(Beginning of TASK DATA)

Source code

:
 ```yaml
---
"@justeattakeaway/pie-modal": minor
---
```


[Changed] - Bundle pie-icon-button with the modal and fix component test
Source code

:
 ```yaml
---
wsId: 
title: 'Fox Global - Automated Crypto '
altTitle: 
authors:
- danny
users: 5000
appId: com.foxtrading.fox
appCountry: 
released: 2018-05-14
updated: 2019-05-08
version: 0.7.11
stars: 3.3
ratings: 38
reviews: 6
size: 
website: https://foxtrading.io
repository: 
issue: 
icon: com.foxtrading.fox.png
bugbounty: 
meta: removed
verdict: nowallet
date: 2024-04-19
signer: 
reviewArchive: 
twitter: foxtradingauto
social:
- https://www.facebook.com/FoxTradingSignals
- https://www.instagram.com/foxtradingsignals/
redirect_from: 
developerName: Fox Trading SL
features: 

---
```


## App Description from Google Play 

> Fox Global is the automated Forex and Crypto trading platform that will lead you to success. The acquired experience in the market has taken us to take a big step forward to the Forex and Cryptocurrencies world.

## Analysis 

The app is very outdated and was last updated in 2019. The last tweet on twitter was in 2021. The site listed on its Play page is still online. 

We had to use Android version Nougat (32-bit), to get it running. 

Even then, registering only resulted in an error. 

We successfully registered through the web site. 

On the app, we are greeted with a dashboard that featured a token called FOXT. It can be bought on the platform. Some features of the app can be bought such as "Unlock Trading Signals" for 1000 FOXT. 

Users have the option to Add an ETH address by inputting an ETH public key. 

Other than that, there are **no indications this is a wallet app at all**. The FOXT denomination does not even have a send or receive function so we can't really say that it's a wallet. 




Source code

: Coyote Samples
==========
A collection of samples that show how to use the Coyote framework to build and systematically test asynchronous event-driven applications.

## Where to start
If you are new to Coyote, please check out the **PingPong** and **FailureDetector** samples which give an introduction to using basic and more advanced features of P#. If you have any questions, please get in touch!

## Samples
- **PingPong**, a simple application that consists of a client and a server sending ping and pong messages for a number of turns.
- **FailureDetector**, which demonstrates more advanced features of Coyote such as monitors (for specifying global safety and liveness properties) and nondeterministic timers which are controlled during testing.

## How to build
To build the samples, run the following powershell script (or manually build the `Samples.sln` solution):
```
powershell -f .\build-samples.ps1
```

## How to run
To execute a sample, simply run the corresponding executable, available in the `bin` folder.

(End of TASK DATA)

▶ [TRY IT]: Copy all the entries verbatim.

▶ [ANSWER SECTION]:
Source code

:
 ```yaml
---
"@justeattakeaway/pie-modal": minor
---
```


[Changed] - Bundle pie-icon-button with the modal and fix component test
Source code

:
 ```yaml
---
wsId: 
title: 'Fox Global - Automated Crypto '
altTitle: 
authors:
- danny
users: 5000
appId: com.foxtrading.fox
appCountry: 
released: 2018-05-14
updated: 2019-05-08
version: 0.7.11
stars: 3.3
ratings: 38
reviews: 6
size: 
website: https://foxtrading.io
repository: 
issue: 
icon: com.foxtrading.fox.png
bugbounty: 
meta: removed
verdict: nowallet
date: 2024-04-19
signer: 
reviewArchive: 
twitter: foxtradingauto
social:
- https://www.facebook.com/FoxTradingSignals
- https://www.instagram.com/foxtradingsignals/
redirect_from: 
developerName: Fox Trading SL
features: 

---
```


## App Description from Google Play 

> Fox Global is the automated Forex and Crypto trading platform that will lead you to success. The acquired experience in the market has taken us to take a big step forward to the Forex and Cryptocurrencies world.

## Analysis 

The app is very outdated and was last updated in 2019. The last tweet on twitter was in 2021. The site listed on its Play page is still online. 

We had to use Android version Nougat (32-bit), to get it running. 

Even then, registering only resulted in an error. 

We successfully registered through the web site. 

On the app, we are greeted with a dashboard that featured a token called FOXT. It can be bought on the platform. Some features of the app can be bought such as "Unlock Trading Signals" for 1000 FOXT. 

Users have the option to Add an ETH address by inputting an ETH public key. 

Other than that, there are **no indications this is a wallet app at all**. The FOXT denomination does not even have a send or receive function so we can't really say that it's a wallet. 




Source code

: Coyote Samples
==========
A collection of samples that show how to use the Coyote framework to build and systematically test asynchronous event-driven applications.

## Where to start
If you are new to Coyote, please check out the **PingPong** and **FailureDetector** samples which give an introduction to using basic and more advanced features of P#. If you have any questions, please get in touch!

## Samples
- **PingPong**, a simple application that consists of a client and a server sending ping and pong messages for a number of turns.
- **FailureDetector**, which demonstrates more advanced features of Coyote such as monitors (for specifying global safety and liveness properties) and nondeterministic timers which are controlled during testing.

## How to build
To build the samples, run the following powershell script (or manually build the `Samples.sln` solution):
```
powershell -f .\build-samples.ps1
```

## How to run
To execute a sample, simply run the corresponding executable, available in the `bin` folder.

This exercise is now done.